Birds of Prey Lesson Plan for Elementary School

Instructor: Julie Zundel

Julie has taught high school Zoology, Biology, Physical Science and Chem Tech. She has a Bachelor of Science in Biology and a Master of Education.

This lesson plan explores the birds of prey by using fun, hands-on methods. Students will get to be creative and will also learn about some adaptations and fun facts about this amazing group of birds.

Learning Objectives

By the end of this lesson students will be able to:

  • Discuss similarities and differences amongst the raptor groups.
  • List an example species within each group.
  • List some unique adaptations for at least two of the raptor groups.
  • Discuss form and function for at least two of the raptor groups.


  • 3 hours (although it is recommended these activities be divided up into sections)

Materials (divided by sections, or bird group)

  • Sticky notes
  • Materials to make a 6 flapped flipbooks(stapler, paper)
  • Art supplies to decorate flipbook (markers, crayons, etc.)
  • Copies of Birds of Prey Facts: Lesson for Kids, one per student.
  • Copies of the lesson quiz, one per student

Owl Materials

  • Two tennis balls (per table)
  • Paper plate (per student)
  • String (optional)

Vulture Materials

  • Image of a predatory raptor foot and the image of a scavenging raptor foot
  • Image of a predatory raptor beak and the image of a scavenging raptor beak
  • Optional: materials for students to make a vulture (scavenging raptor) food and beak

Eagle Materials

  • Toilet paper rolls (one per student)
  • Brown, yellow and white construction paper
  • Brown tissue paper
  • Glue and tape
  • Scissors

Hawk Materials

  • Cardboard pieces
  • Grass, moss, feathers, leaves (students can gather materials, or they can be provided)
  • Glue, tape

Falcon materials

  • Images of falcon vs. other birds of prey
  • Materials for paper airplanes: paper, scissors, glue, and straws.

Curriculum Standards


Refer to details and examples in a text when explaining what the text says explicitly and when drawing inferences from the text.


Determine the main idea of a text and explain how it is supported by key details; summarize the text.

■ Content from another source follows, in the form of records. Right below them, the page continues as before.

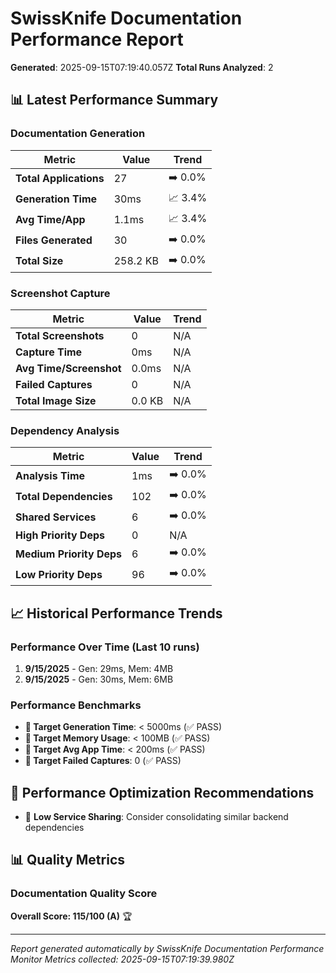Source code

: # SwissKnife Documentation Performance Report

**Generated**: 2025-09-15T07:19:40.057Z
**Total Runs Analyzed**: 2

## 📊 Latest Performance Summary

### Documentation Generation
| Metric | Value | Trend |
|--------|--------|-------|
| **Total Applications** | 27 | ➡️ 0.0% |
| **Generation Time** | 30ms | 📈 3.4% |
| **Avg Time/App** | 1.1ms | 📈 3.4% |
| **Files Generated** | 30 | ➡️ 0.0% |
| **Total Size** | 258.2 KB | ➡️ 0.0% |

### Screenshot Capture
| Metric | Value | Trend |
|--------|--------|-------|
| **Total Screenshots** | 0 | N/A |
| **Capture Time** | 0ms | N/A |
| **Avg Time/Screenshot** | 0.0ms | N/A |
| **Failed Captures** | 0 | N/A |
| **Total Image Size** | 0.0 KB | N/A |

### Dependency Analysis
| Metric | Value | Trend |
|--------|--------|-------|
| **Analysis Time** | 1ms | ➡️ 0.0% |
| **Total Dependencies** | 102 | ➡️ 0.0% |
| **Shared Services** | 6 | ➡️ 0.0% |
| **High Priority Deps** | 0 | N/A |
| **Medium Priority Deps** | 6 | ➡️ 0.0% |
| **Low Priority Deps** | 96 | ➡️ 0.0% |

## 📈 Historical Performance Trends

### Performance Over Time (Last 10 runs)
1. **9/15/2025** - Gen: 29ms, Mem: 4MB
2. **9/15/2025** - Gen: 30ms, Mem: 6MB

### Performance Benchmarks
- **🎯 Target Generation Time**: < 5000ms (✅ PASS)
- **🎯 Target Memory Usage**: < 100MB (✅ PASS)
- **🎯 Target Avg App Time**: < 200ms (✅ PASS)
- **🎯 Target Failed Captures**: 0 (✅ PASS)

## 🔧 Performance Optimization Recommendations

- 🔗 **Low Service Sharing**: Consider consolidating similar backend dependencies

## 📊 Quality Metrics

### Documentation Quality Score
**Overall Score: 115/100 (A)** 🏆

---
*Report generated automatically by SwissKnife Documentation Performance Monitor*
*Metrics collected: 2025-09-15T07:19:39.980Z*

Explain events, procedures, ideas, or concepts in a historical, scientific, or technical text, including what happened and why based on specific information in the text.


Begin by dividing the board into two sections: birds of prey and not birds of prey. Have students write one bird of prey they are familiar with on a sticky note and a bird they know is not a bird of prey on another sticky note. Then they should affix their sticky to the appropriate column on the board. Take a moment to go over the sticky notes, moving them around if need be.

Now students should create a flipbook with the following flaps:

  • Characteristics
  • Owls
  • Vultures
  • Eagles
  • Hawks
  • Falcons

As a class, read the first section of Birds of Prey Facts: Lesson for Kids and then add the vocabulary terms and characteristics to the first flap. Students can take a moment to draw some birds of prey they are familiar with on that flap as well. For each section, there will be a specific activity unique to that bird group. They are divided up below.


  • As a class read the owl section and have students take notes on diet, size, and example species.
  • Next, go over some owl adaptations:
    • Hand out the tennis balls and have students place the ball on their eyes (that's the size of an owl's eyes if owls were human sized).
      • Discussion: owls can't move their eyes side to side, so how do they see side to side? (can move head 280 degrees)
      • Why do owls need such big eyes? (to see at night)
    • Hand out paper plates and have students place them on their faces like a disk (optional: younger students can draw an owl on the plate and use the string to wear it as a mask).
      • Discussion: What benefit would there be to having a flat face? (it collets sound waves)
  • Add some adaptations to the owl flap.